Please copy each line of the records below that holds the word "iterations".

(Plain-text document sources)
+++

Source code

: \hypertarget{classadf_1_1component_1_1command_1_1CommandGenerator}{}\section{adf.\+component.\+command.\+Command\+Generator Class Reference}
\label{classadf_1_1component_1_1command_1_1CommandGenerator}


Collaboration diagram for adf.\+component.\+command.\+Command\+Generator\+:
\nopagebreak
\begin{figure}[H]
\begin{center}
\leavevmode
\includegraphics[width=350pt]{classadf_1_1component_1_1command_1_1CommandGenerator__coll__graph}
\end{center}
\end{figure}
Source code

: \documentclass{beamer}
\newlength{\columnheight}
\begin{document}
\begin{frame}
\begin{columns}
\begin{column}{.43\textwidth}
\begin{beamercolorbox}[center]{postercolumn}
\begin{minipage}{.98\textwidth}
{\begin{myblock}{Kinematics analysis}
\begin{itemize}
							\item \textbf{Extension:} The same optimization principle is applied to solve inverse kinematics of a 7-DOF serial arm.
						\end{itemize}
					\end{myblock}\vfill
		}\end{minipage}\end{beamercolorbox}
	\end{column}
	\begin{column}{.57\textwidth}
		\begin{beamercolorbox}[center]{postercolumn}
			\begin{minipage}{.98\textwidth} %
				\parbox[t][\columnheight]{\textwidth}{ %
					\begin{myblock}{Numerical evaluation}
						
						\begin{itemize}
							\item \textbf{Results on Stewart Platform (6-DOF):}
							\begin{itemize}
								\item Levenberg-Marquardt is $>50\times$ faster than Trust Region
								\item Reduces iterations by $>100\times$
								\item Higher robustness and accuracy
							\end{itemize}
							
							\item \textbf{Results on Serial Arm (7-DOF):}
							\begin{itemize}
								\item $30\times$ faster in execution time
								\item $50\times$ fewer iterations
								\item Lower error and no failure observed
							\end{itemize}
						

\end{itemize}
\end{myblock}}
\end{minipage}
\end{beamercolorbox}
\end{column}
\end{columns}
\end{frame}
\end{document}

+++

= Solution below =
								\item Reduces iterations by $>100\times$
								\item $50\times$ fewer iterations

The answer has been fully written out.